Linetec’s anodize finishes are created through an electro-chemical process where the aluminum on the surface of a part is converted from aluminum to aluminum oxide, an extremely hard and durable surface finish. Aluminum oxide is second only to a diamond in its hardness. Due to these properties, and because the coating is integral to the metal part itself, anodize is highly resistant to marring, scratching and other damage often associated with the needs of high-traffic environments.

A fun and easy way to demonstrate the durability of true anodize is to take an ordinary nickel coin and rub it back and forth across the anodize aluminum. It looks like the coin is scratching the surface, but in in fact, it is the nickel that wears down against the hard anodized finish.

Check the Spec

When selecting and specifying anodize finishes, it is important to understand what is truly being offered. For architectural aluminum products’ finishes, there are two primary specifications:

  • AAMA 611-20, Voluntary Specification for Anodized Architectural Aluminum, which details Class I, a high-performance, durable finish used for exterior building products, and Class II, a lower performance, less-durable finish recommended for interior applications,
  • AAMA 612-20, Voluntary Specification, Performance Requirements, and Test Procedures for Combined Coatings of Anodic Oxide and Transparent Organic Coatings on Architectural Aluminum.

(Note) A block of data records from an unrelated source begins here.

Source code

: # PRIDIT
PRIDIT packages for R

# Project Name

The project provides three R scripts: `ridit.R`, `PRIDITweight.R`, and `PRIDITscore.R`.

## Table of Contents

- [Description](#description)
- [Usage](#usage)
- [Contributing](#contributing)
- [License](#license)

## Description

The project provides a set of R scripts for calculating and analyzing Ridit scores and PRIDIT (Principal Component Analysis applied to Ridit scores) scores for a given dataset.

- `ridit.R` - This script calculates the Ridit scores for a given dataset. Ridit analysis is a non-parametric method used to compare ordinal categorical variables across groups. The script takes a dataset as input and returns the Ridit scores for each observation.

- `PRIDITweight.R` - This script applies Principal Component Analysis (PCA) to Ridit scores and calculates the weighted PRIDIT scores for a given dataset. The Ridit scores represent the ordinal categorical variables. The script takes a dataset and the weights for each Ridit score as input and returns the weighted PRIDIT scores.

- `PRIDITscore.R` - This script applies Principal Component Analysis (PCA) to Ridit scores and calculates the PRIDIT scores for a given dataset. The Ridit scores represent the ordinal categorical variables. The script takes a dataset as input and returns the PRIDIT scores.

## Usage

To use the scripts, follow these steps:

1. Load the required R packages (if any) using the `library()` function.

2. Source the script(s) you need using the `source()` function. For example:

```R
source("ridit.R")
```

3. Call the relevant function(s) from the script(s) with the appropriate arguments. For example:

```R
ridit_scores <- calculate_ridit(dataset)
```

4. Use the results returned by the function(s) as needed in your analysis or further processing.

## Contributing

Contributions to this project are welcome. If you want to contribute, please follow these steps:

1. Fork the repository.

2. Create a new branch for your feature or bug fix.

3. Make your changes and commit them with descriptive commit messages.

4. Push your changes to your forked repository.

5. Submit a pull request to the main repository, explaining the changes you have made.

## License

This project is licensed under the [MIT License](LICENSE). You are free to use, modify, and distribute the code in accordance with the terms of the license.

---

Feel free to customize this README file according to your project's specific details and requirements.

Both are standards of the Fenestration and Glazing Industry Alliance (FGIA) and each addresses aluminum finishes, but there are several key differences. In AAMA 611 the only coating called for is an anodic coating, while AAMA 612 calls for a very thin anodic finish with an organic coating (paint) applied over the top of the anodic coating.

Watch for “White Anodize”

One finish offered with the 612 specification is referred to as “white anodize.” The white color is achieved by applying a thin, organic coating over the aluminum’s minimal, integral anodic finish. Unfortunately when paint covers the aluminum oxide, the extreme hardness and wear properties of the anodize are compromised. As a result, the coatings specified in AAMA 612 do not have nearly the surface hardness, performance benefits and durability of traditional anodize coatings. Similarly, they also do not have the weatherability, color-fastness and the longer warranties associated with high-performance PVDF architectural coatings that meet AAMA 2605.

AAMA 611 Class I

Traditional dark bronze anodize aggressively rubbed with a nickel

AAMA 611 Class I

Traditional dark bronze anodize wiped with wet towel after a nickel rub

AAMA 612

“White anodize” aggressively rubbed with a nickel

AAMA 612

“White anodize” wiped with wet towel after a nickel rub

If durability is the priority in selecting a finish for architectural aluminum, coatings that only meet the AAMA 612 specification will not suffice. For the most durable and wear-resistant finish available, choose Linetec’s anodize finishes specified to meet AAMA 611 Class I.